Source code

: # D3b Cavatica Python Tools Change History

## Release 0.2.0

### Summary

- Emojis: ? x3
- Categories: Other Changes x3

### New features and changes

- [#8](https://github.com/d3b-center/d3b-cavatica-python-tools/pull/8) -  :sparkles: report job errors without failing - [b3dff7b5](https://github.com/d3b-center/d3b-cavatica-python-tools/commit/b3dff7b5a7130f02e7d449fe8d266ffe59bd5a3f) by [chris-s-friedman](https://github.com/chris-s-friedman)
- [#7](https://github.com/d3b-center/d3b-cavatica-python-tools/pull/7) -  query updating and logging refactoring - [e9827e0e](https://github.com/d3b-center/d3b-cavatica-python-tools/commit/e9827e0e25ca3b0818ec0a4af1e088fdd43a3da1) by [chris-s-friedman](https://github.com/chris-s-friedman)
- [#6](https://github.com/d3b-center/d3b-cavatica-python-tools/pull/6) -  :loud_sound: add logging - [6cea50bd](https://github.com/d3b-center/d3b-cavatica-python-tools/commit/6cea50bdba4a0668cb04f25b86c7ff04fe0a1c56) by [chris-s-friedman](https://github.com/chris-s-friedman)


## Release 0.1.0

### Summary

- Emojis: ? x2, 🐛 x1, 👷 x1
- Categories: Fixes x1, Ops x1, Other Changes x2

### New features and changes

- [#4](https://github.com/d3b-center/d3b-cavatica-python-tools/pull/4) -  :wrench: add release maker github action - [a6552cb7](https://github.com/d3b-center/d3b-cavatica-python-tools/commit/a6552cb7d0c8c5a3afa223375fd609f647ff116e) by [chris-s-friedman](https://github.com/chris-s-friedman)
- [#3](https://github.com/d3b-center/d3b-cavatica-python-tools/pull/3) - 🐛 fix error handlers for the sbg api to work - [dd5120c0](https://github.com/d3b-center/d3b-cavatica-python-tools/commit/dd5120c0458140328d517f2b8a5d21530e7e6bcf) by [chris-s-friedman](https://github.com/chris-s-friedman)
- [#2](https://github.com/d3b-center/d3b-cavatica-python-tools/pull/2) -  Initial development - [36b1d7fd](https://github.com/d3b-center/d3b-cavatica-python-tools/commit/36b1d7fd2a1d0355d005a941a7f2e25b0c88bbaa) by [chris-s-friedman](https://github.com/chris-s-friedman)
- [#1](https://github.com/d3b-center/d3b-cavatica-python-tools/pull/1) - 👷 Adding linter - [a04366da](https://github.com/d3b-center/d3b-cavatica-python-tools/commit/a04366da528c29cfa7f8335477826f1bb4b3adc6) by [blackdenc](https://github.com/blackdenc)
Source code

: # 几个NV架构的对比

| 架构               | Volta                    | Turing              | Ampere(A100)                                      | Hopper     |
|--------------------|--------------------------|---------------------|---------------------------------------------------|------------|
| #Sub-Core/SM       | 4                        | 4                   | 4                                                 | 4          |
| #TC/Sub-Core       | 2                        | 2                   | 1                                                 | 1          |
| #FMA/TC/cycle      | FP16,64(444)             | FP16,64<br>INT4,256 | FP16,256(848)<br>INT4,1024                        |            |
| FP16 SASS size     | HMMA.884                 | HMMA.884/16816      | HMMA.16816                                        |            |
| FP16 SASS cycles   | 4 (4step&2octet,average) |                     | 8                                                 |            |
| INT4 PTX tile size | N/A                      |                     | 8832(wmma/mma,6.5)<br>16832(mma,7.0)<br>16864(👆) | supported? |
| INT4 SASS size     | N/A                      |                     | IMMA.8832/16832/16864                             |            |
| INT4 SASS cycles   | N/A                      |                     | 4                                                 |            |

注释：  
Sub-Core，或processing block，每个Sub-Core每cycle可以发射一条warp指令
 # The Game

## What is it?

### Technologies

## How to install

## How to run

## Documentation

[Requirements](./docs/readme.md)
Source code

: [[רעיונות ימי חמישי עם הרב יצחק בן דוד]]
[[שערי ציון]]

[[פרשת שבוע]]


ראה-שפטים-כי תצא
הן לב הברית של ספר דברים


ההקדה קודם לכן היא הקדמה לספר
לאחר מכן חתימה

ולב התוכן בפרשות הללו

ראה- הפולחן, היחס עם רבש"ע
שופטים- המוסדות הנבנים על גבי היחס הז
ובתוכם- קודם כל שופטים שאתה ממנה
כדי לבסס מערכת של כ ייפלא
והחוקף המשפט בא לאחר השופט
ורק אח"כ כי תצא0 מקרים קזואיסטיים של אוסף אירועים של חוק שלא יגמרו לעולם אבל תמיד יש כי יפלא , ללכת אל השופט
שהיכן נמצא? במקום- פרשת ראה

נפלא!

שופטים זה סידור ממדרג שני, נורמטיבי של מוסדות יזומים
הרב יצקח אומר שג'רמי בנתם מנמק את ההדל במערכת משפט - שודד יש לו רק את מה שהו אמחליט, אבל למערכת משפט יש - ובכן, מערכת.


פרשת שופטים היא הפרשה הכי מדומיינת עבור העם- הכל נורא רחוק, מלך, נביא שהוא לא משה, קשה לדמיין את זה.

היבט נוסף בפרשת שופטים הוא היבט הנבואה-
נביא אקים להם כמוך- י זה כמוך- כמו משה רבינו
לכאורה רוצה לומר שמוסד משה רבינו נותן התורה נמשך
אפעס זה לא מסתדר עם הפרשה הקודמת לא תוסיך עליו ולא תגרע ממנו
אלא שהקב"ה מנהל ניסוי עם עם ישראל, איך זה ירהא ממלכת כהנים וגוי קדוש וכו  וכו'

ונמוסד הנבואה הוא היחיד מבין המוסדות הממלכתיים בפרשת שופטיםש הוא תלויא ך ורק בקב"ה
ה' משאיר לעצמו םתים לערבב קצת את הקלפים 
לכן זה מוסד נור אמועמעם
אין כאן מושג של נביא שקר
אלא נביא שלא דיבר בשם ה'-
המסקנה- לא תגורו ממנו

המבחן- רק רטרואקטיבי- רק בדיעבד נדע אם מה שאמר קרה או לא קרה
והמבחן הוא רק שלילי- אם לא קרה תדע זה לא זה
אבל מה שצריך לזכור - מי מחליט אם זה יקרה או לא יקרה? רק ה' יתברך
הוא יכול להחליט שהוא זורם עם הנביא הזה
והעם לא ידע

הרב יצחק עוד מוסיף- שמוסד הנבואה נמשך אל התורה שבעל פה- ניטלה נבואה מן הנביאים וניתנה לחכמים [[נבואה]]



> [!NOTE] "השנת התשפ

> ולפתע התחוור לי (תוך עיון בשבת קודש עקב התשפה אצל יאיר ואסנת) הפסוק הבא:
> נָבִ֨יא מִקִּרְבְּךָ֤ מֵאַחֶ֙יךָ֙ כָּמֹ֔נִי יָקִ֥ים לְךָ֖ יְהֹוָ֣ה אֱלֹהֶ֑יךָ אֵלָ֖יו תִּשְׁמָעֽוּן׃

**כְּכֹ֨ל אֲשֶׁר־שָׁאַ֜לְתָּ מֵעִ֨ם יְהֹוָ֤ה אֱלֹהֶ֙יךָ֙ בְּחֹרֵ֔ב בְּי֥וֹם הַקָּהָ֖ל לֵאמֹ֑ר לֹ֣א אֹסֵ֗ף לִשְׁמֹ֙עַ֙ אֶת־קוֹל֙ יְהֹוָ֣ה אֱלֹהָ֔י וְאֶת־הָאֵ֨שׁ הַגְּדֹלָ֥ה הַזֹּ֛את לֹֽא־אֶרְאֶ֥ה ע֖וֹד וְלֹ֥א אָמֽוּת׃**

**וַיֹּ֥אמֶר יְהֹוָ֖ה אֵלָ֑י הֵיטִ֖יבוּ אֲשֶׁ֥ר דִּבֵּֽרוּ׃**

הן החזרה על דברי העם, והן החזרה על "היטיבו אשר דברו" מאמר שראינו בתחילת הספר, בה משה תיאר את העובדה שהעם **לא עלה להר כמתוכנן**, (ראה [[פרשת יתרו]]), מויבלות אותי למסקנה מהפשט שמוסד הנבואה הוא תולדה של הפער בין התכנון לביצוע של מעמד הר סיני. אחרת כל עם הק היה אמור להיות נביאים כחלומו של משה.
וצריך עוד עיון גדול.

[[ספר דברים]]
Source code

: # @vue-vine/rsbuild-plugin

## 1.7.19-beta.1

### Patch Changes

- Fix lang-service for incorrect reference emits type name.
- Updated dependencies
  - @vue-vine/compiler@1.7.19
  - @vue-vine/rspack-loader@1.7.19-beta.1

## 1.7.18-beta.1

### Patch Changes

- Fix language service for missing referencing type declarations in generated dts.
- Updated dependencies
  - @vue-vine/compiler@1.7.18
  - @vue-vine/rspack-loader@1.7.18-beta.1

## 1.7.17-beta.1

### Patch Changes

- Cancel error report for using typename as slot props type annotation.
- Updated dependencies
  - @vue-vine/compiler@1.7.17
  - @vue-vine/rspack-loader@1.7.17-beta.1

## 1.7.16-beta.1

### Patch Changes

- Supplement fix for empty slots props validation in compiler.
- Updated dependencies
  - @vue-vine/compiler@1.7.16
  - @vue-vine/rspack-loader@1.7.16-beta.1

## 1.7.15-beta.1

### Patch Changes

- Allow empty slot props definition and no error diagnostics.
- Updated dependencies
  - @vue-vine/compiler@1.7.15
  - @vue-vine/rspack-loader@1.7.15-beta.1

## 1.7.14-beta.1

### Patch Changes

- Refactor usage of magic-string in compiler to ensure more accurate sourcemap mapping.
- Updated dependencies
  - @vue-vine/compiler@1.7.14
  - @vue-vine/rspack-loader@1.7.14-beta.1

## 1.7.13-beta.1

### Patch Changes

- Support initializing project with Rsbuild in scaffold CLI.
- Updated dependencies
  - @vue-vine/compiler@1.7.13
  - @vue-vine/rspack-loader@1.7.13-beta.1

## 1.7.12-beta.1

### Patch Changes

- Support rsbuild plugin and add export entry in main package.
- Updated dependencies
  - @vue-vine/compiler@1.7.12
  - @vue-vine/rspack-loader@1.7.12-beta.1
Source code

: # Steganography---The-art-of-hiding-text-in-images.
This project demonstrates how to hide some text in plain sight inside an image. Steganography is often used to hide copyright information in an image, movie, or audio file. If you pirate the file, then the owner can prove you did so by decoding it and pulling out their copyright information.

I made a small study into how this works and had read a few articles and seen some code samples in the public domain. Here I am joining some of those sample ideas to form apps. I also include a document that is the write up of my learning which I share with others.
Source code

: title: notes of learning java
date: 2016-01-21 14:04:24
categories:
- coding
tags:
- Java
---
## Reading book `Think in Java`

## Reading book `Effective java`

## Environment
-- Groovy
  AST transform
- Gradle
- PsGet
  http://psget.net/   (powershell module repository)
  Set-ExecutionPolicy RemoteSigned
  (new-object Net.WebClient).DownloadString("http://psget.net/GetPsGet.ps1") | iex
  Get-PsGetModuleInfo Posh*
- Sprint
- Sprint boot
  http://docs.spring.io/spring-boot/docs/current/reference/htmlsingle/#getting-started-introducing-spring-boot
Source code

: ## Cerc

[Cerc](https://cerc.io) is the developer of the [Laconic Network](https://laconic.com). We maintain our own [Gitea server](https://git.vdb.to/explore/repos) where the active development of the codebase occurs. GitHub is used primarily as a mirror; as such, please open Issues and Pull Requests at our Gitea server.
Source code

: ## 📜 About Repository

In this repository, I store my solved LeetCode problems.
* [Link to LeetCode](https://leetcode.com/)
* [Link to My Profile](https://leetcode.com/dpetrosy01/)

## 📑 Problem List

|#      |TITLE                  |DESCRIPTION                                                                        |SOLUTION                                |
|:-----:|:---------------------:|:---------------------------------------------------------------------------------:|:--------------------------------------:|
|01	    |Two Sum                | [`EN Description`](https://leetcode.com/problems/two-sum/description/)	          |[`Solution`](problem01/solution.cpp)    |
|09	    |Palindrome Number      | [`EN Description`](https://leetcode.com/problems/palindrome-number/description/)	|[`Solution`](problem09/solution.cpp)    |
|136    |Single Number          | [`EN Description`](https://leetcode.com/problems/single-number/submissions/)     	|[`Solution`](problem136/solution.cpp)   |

■ ■ ■ ■ ■ ■ ■

**Problem statement:** Using the data above, extract exactly the lines from the one that holds "## How to install" to the one that holds "פרשת שופטים היא", both ends included, and no others.

**Result for this task:**
## How to install

## How to run

## Documentation

[Requirements](./docs/readme.md)
Source code

: [[רעיונות ימי חמישי עם הרב יצחק בן דוד]]
[[שערי ציון]]

[[פרשת שבוע]]


ראה-שפטים-כי תצא
הן לב הברית של ספר דברים


ההקדה קודם לכן היא הקדמה לספר
לאחר מכן חתימה

ולב התוכן בפרשות הללו

ראה- הפולחן, היחס עם רבש"ע
שופטים- המוסדות הנבנים על גבי היחס הז
ובתוכם- קודם כל שופטים שאתה ממנה
כדי לבסס מערכת של כ ייפלא
והחוקף המשפט בא לאחר השופט
ורק אח"כ כי תצא0 מקרים קזואיסטיים של אוסף אירועים של חוק שלא יגמרו לעולם אבל תמיד יש כי יפלא , ללכת אל השופט
שהיכן נמצא? במקום- פרשת ראה

נפלא!

שופטים זה סידור ממדרג שני, נורמטיבי של מוסדות יזומים
הרב יצקח אומר שג'רמי בנתם מנמק את ההדל במערכת משפט - שודד יש לו רק את מה שהו אמחליט, אבל למערכת משפט יש - ובכן, מערכת.


פרשת שופטים היא הפרשה הכי מדומיינת עבור העם- הכל נורא רחוק, מלך, נביא שהוא לא משה, קשה לדמיין את זה.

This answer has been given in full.